The European left is in disarray. The strange brew that Europe has been ingesting of late – a mixture of eurozone crisis, rising unemployment and austerity – ought to clear the way for social-democratic and progressive left parties to storm the polls. But it is xenophobic populists – from the Netherlands’ Geert Wilders to France’s Marine Le Pen – who are emerging as the mainstream alternative to the centre right as the left falls away from European power like meat grown fat on the bone.
So what is the left doing wrong? That was the question repeatedly asked at an international conference of left-wing leaders in Oslo last week, with the UK’s own Ed Miliband in attendance.
The extent of the problem was apparent from how few of those taking to the stage were still in power. One of those, Greece’s socialist prime minister, Giorgios Papandreou, declared that Norway was like a refuge for him – which this part of the world was literally once, when his family stayed in Sweden during the years of the Greek junta. But given that Norway’s Jens Stoltenberg is one of the few other left-wing leaders also still in power in Europe, Norway is today a refuge for the socialist at the heart of Europe’s monetary crisis in a whole other sense, too.
Indeed, look to where left-leaning leaders are in power these days and the answer, as with Norway and Greece, is on the periphery: Spain and Portugal to the south, Austria and Slovenia to the east, Iceland to the north and, in coalition, Ireland to the west. And in most of those, support is waning. Little wonder that Papandreou feels “Europe is wasting its opportunities”. He could not have foreseen last week that his words were to be given even greater meaning over the weekend by the mad incident involving the head of the IMF, Dominque Strauss-Kahn, in New York.

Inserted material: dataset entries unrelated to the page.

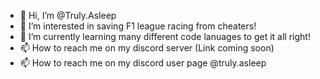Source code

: - 👋 Hi, I’m @Truly.Asleep
- 👀 I’m interested in saving F1 league racing from cheaters!
- 🌱 I’m currently learning many different code lanuages to get it all right!
- 📫 How to reach me on my discord server (Link coming soon)
- 📫 How to reach me on my discord user page @truly.asleep
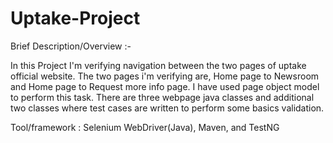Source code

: # Uptake-Project

Brief Description/Overview :-

In this Project I'm verifying navigation between the two pages of uptake official website. The two pages i'm verifying are, Home page to Newsroom and Home page to Request more info page.
I have used page object model to perform this task. 
There are three webpage java classes and additional two classes where test cases are written to perform some basics validation. 

Tool/framework : Selenium WebDriver(Java), Maven, and TestNG

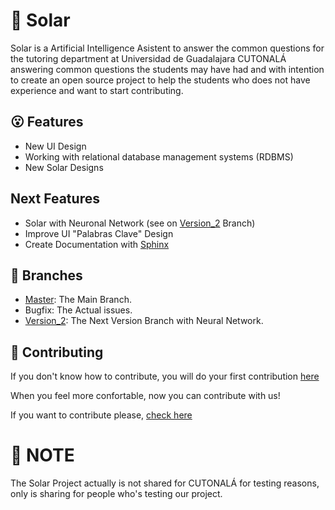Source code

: # 🐸 Solar

Solar is a Artificial Intelligence Asistent to answer the common questions for the
tutoring department at Universidad de Guadalajara CUTONALÁ answering common questions the students may have had and with intention to create an open source project to help the students who does not have experience and want to start contributing.


## 😮 Features

* New UI Design
* Working with relational database management systems (RDBMS)
* New Solar Designs

## Next Features

* Solar with Neuronal Network (see on [Version_2](https://github.com/tristanhdez/soy-solar/tree/version_2) Branch)
* Improve UI "Palabras Clave" Design
* Create Documentation with [Sphinx](https://www.sphinx-doc.org/en/master/)


## 🌿 Branches

* [Master](https://github.com/tristanhdez/soy-solar/tree/master): The Main Branch.
* Bugfix: The Actual issues.
* [Version_2](https://github.com/tristanhdez/soy-solar/tree/version_2): The Next Version Branch with Neural Network.


## 💬 Contributing

If you don't know how to contribute, you will do your first contribution [here](https://github.com/firstcontributions/first-contributions)

When you feel more confortable, now you can contribute with us!

If you want to contribute please, [check here](https://github.com/tristanhdez/soy-solar/blob/master/CONTRIBUTING.md)


# 📝 NOTE

The Solar Project actually is not shared for CUTONALÁ for testing reasons, only is sharing for people who's testing our project.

When Strauss-Kahn was hauled off a Europe-bound plane at JFK Airport yesterday, accused of the attempted rape of a hotel chambermaid, he was en route to today’s crucial meeting of European finance ministers in Brussels. There, he was to deal with the latest phase of the eurozone crisis, in which – prior to fuelling it himself – he had played a central role in dampening down the flames as mediator-at-large.
But DSK, as he is known in France, was also the man tipped to have secured the French Socialist Party nomination for next year’s presidential elections and to have restored the French left in the process. The left is now kicked back to the doldrums in France, and the likelihood of a final presidential run-off between Sarkozy and Le Pen considerably greater.
There isn’t much that the European left can do about the folly of one man. There may not be all that much it can do about what the US ambassador to the OECD, Karen Kornbluh, a woman with a bird’s-eye view of Europe’s troubles, calls the “progressive paradox” – that, in difficult times, the people who most need progressive governments are the same ones who stop trusting them.
The blame game
But the left deserves some of the blame for the current low running of its stock. And it seems prepared to admit at least some of this.
In Oslo, it was time for the throwing up of influential hands admitting they had been as bad as the right at saving money in the good times (without doubt one of the reasons that a crisis turned into a recession turned into a global economic downturn). More positively, there were also plenty of encouraging ideas wheeled out for show, if in the manner normally seen at trade exhibitions where gleaming new products are unveiled.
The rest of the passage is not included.